A voz lírica de um enorme escritor, que muitos conhecem apenas como grande ensaísta, que também é. A mais bela escrita poética que algum dia encontrei num livro de crónicas. Um rasto luminoso de palavras-irmãs das Ilhas Desconhecidas, de Raul Brandão ou de Finisterra, de Carlos de Oliveira. Uma experiência de leitura ímpar!

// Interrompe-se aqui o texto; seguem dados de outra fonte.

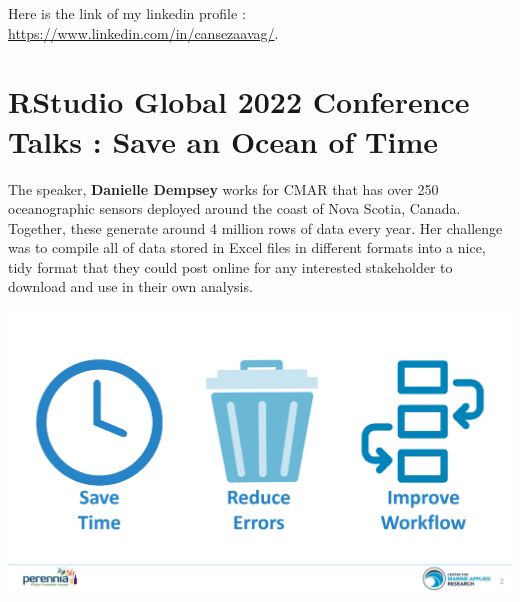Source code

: \documentclass[
  letterpaper,
  DIV=11,
  numbers=noendperiod]{scrreprt}
\begin{document}
Here is the link of my linkedin profile :
\url{https://www.linkedin.com/in/cansezaavag/}.

\hypertarget{rstudio-global-2022-conference-talks-save-an-ocean-of-time}{%
\section{RStudio Global 2022 Conference Talks : Save an Ocean of
Time}\label{rstudio-global-2022-conference-talks-save-an-ocean-of-time}}

The speaker, \textbf{Danielle Dempsey} works for CMAR that has over 250
oceanographic sensors deployed around the coast of Nova Scotia, Canada.
Together, these generate around 4 million rows of data every year. Her
challenge was to compile all of data stored in Excel files in different
formats into a nice, tidy format that they could post online for any
interested stakeholder to download and use in their own analysis.

\includegraphics{./writingcode.png}
\end{document}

VEJAM A PURA BELEZA DO INCIPIT :
«Trago em mim uma ilha por encontrar. Sei que ela existe. As correntes do mar falam-me dela – e dela me falam as aves que precisam de onde pousar. Oiço as ondas que rebentam em tormentas de basalto. Sinto no ar a humidade que só uma ilha pode atrair. Escuto vozes de pessoas que por séculos e séculos demandaram horizontes e acharam portos de abrigo. E há tremores convulsos que me dizem que o solo que habito é uma epifania da Terra.
Dentro de mim.»
AQUI FICA TAMBÉM ESTE MARAVILHOSO EXCIPIT:
«Doze notas do fim
Legendas para umas fotografias de Fernando Resendes
Primeira
SOU FILHO do mundo. Daqui o vejo. O meu corpo emerge da ilha onde nasci – que é rocha, rebentação e nuvem cristalizadas. Nas minhas mãos, guardião de memórias, o livro move-se. O meu olhar liberta-se em busca dos pássaros.
Segunda
PARTEM NO vento, os pássaros, levando memórias. As nuvens, mantilhas da ilha, turvam-me o olhar. Mas é nelas que melhor os vejo.
Terceira
QUE DIZER da ilha que respira na tormenta que paira no ar? E da luz das nuvens, que não são mar nem terra?
Quarta
E NO ENTANTO, a terra emerge do mar e alcança as nuvens. Vigilantes, as rochas sossegam-me.
Quinta
REGRESSO para a guarda delas: é lá que se encontra, serena, a ilha de onde não logro sair. Trago comigo a água e o olhar.
Sexta
AFINAL, uma ilha é metáfora de mar. Por ela caminho, por ele navego. Por uma e outro esvoaço.
Sétima
REGRESSARAM os pássaros, também. Roubo-lhes o olhar diferente e livre. Onde me hei-de pousar?
Oitava
DE MÃOS DADAS, as casas e os muros nascem da rocha e da mão do homem. Neles habito e me sossego. Mas é no mar que me penso.
Nona
SOBREVOAM-NAS as garças: de que porta, janela, muro ou torre as veria melhor do que as vejo do mar?
Décima
NOS SEUS ninhos de água, os cisnes frutificam. As nuvens deixaram o céu, é da terra que nascem. Mas hão-de lá voltar.
Décima-primeira
EU SOU FILHO do mundo. Já outro, aqui o sinto. O meu corpo emerge do chão. Guardião de memórias, o arado liberta-se-me das mãos para que possa limpar o suor do rosto.
Décima-segunda
DAQUI SAIO, aqui regresso. Tudo o que resta é sal: o mar e a ilha, princípio e fim. O suor do meu rosto é sombra de nuvem no mistério negro.
Finis. »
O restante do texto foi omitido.